Financial/ consumer math, to me, is applied algebra. If you've already learned about exponents and logs, you pretty much have it covered. I do think it's useful to learn, but I don't think it's new content, mathwise.

 

The way we've handled it is maybe kind of odd (we usually are... LOL). Officially, DS has had Algebra 1 (and geometry, statistics, and discrete math since then). We used Singapore NEM for algebra and geometry, and it does tend to be pretty strong on the financial applications end. He picked up exponents and logarithms from NEM and from various other bits and pieces along the way (needed logs for statistics, needed a lot of other things for science) and then this year we've done economics and finance/ investing as a social science, with plenty of math in there.

 

From all those bits and pieces and all the bits and pieces we've come to from the science end, I think we've just about covered Algebra 2. We never sat down with a book and practice problems, but with a couple small exceptions, easily remedied, we've hit most of the content... and I kind of like it that way!

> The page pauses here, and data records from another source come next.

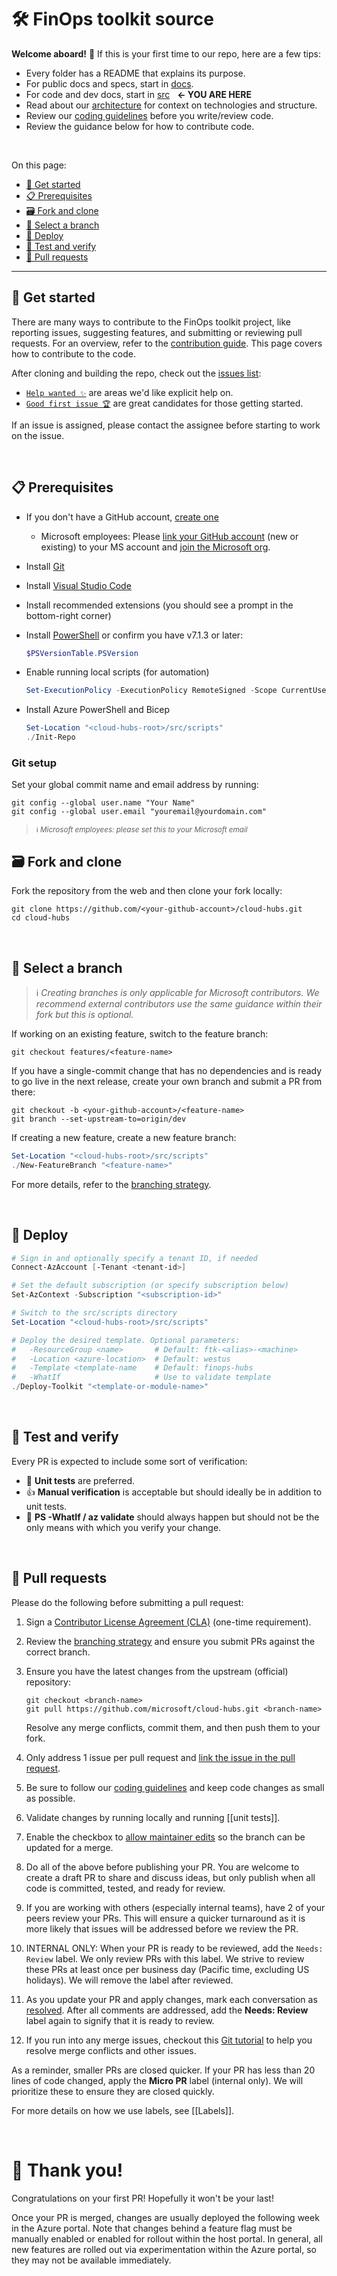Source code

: # 🛠️ FinOps toolkit source

**Welcome aboard!** 🎉 If this is your first time to our repo, here are a few tips:

- Every folder has a README that explains its purpose.
- For public docs and specs, start in [docs](../docs).
- For code and dev docs, start in [src](../src) &nbsp; **← YOU ARE HERE**
- Read about our [architecture](architecture.md) for context on technologies and structure.
- Review our [coding guidelines](code.md) before you write/review code.
- Review the guidance below for how to contribute code.

<br>

On this page:

- [🛫 Get started](#-get-started)
- [📋 Prerequisites](#-prerequisites)
- [🗃️ Fork and clone](#️-fork-and-clone)
- [🌿 Select a branch](#-select-a-branch)
- [🚀 Deploy](#-deploy)
- [🔬 Test and verify](#-test-and-verify)
- [👀 Pull requests](#-pull-requests)

---

## 🛫 Get started

There are many ways to contribute to the FinOps toolkit project, like reporting issues, suggesting features, and submitting or reviewing pull requests. For an overview, refer to the [contribution guide](../CONTRIBUTING.md). This page covers how to contribute to the code.

After cloning and building the repo, check out the [issues list](../issues):

- [`Help wanted ✨`](../issues?q=is%3Aissue+is%3Aopen+label%3A%22help+wanted+✨%22+sort%3Areactions-%2B1-desc) are areas we'd like explicit help on.
- [`Good first issue 🏆`](../issues?q=is%3Aissue+is%3Aopen+label%3A%22good+first+issue+🏆%22+sort%3Areactions-%2B1-desc) are great candidates for those getting started.

If an issue is assigned, please contact the assignee before starting to work on the issue.

<br>

## 📋 Prerequisites

- If you don't have a GitHub account, [create one](https://github.com/join)
  - Microsoft employees: Please [link your GitHub account](https://repos.opensource.microsoft.com/link) (new or existing) to your MS account and [join the Microsoft org](https://repos.opensource.microsoft.com/orgs/microsoft).
- Install [Git](https://git-scm.com/)
- Install [Visual Studio Code](https://code.visualstudio.com/)
- Install recommended extensions (you should see a prompt in the bottom-right corner)
- Install [PowerShell](https://learn.microsoft.com/powershell/scripting/install/installing-powershell) or confirm you have v7.1.3 or later:

  ```powershell
  $PSVersionTable.PSVersion
  ```

- Enable running local scripts (for automation)

  ```powershell
  Set-ExecutionPolicy -ExecutionPolicy RemoteSigned -Scope CurrentUser
  ```

- Install Azure PowerShell and Bicep

  ```powershell
  Set-Location "<cloud-hubs-root>/src/scripts"
  ./Init-Repo
  ```

### Git setup

Set your global commit name and email address by running:

```console
git config --global user.name "Your Name"
git config --global user.email "youremail@yourdomain.com"
```

> <sup>ℹ️ _Microsoft employees: please set this to your Microsoft email_</sup>

## 🗃️ Fork and clone

Fork the repository from the web and then clone your fork locally:

```console
git clone https://github.com/<your-github-account>/cloud-hubs.git
cd cloud-hubs
```

<br>

## 🌿 Select a branch

> ℹ️ _Creating branches is only applicable for Microsoft contributors. We recommend external contributors use the same guidance within their fork but this is optional._

If working on an existing feature, switch to the feature branch:

```console
git checkout features/<feature-name>
```

If you have a single-commit change that has no dependencies and is ready to go live in the next release, create your own branch and submit a PR from there:

```console
git checkout -b <your-github-account>/<feature-name>
git branch --set-upstream-to=origin/dev
```

If creating a new feature, create a new feature branch:

```powershell
Set-Location "<cloud-hubs-root>/src/scripts"
./New-FeatureBranch "<feature-name>"
```

For more details, refer to the [branching strategy](./process.md).

<br>

## 🚀 Deploy

```powershell
# Sign in and optionally specify a tenant ID, if needed
Connect-AzAccount [-Tenant <tenant-id>]

# Set the default subscription (or specify subscription below)
Set-AzContext -Subscription "<subscription-id>"

# Switch to the src/scripts directory
Set-Location "<cloud-hubs-root>/src/scripts"

# Deploy the desired template. Optional parameters:
#   -ResourceGroup <name>       # Default: ftk-<alias>-<machine>
#   -Location <azure-location>  # Default: westus
#   -Template <template-name    # Default: finops-hubs
#   -WhatIf                     # Use to validate template
./Deploy-Toolkit "<template-or-module-name>"
```

<br>

## 🔬 Test and verify

Every PR is expected to include some sort of verification:

- 💪 **Unit tests** are preferred.
- 👍 **Manual verification** is acceptable but should ideally be in addition to unit tests.
- 🫰 **PS -WhatIf / az validate** should always happen but should not be the only means with which you verify your change.

<br>

## 👀 Pull requests

Please do the following before submitting a pull request:

1. Sign a [Contributor License Agreement (CLA)](./CLA.md) (one-time requirement).
2. Review the [branching strategy](branching.md) and ensure you submit PRs against the correct branch.
3. Ensure you have the latest changes from the upstream (official) repository:

   ```console
   git checkout <branch-name>
   git pull https://github.com/microsoft/cloud-hubs.git <branch-name>
   ```

   Resolve any merge conflicts, commit them, and then push them to your fork.

4. Only address 1 issue per pull request and [link the issue in the pull request](https://github.com/blog/957-introducing-issue-mentions).
5. Be sure to follow our [coding guidelines](./code.md) and keep code changes as small as possible.
6. Validate changes by running locally and running [[unit tests]].
7. Enable the checkbox to [allow maintainer edits](https://docs.github.com/github/collaborating-with-issues-and-pull-requests/allowing-changes-to-a-pull-request-branch-created-from-a-fork) so the branch can be updated for a merge.
8. Do all of the above before publishing your PR. You are welcome to create a draft PR to share and discuss ideas, but only publish when all code is committed, tested, and ready for review.
9. If you are working with others (especially internal teams), have 2 of your peers review your PRs. This will ensure a quicker turnaround as it is more likely that issues will be addressed before we review the PR.
10. INTERNAL ONLY: When your PR is ready to be reviewed, add the `Needs: Review` label. We only review PRs with this label. We strive to review these PRs at least once per business day (Pacific time, excluding US holidays). We will remove the label after reviewed.
11. As you update your PR and apply changes, mark each conversation as [resolved](https://docs.github.com/github/collaborating-with-issues-and-pull-requests/commenting-on-a-pull-request#resolving-conversations). After all comments are addressed, add the **Needs: Review** label again to signify that it is ready to review.
12. If you run into any merge issues, checkout this [Git tutorial](https://github.com/skills/resolve-merge-conflicts) to help you resolve merge conflicts and other issues.

As a reminder, smaller PRs are closed quicker. If your PR has less than 20 lines of code changed, apply the **Micro PR** label (internal only). We will prioritize these to ensure they are closed quickly.

For more details on how we use labels, see [[Labels]].

<br>

# 🙏 Thank you! <!-- markdownlint-disable-line single-h1 -->

Congratulations on your first PR! Hopefully it won't be your last!

Once your PR is merged, changes are usually deployed the following week in the Azure portal. Note that changes behind a feature flag must be manually enabled or enabled for rollout within the host portal. In general, all new features are rolled out via experimentation within the Azure portal, so they may not be available immediately.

Instead of chugging through it on the math end, we dabbled in all the applications, coming around to formulae and procedures as needed. (I don't think it will make it to the transcript that way, but we'll probably end up with an Algebra 3 so it will be clear where he ended with that.)

 

So I guess... it's not that financial math isn't math, but that it isn't more math after Algebra 2. It's more like Applied Algebra 2. So if I were designing an ideal course of study, I think I'd combine it with the Algebra 2 credit and just arrange the other classes to correspond - so the year you do Algebra 2 you also do Economics and a science that requires trig (maybe physics?) We've not been that orderly about it, but that's sort of how it worked out anyway.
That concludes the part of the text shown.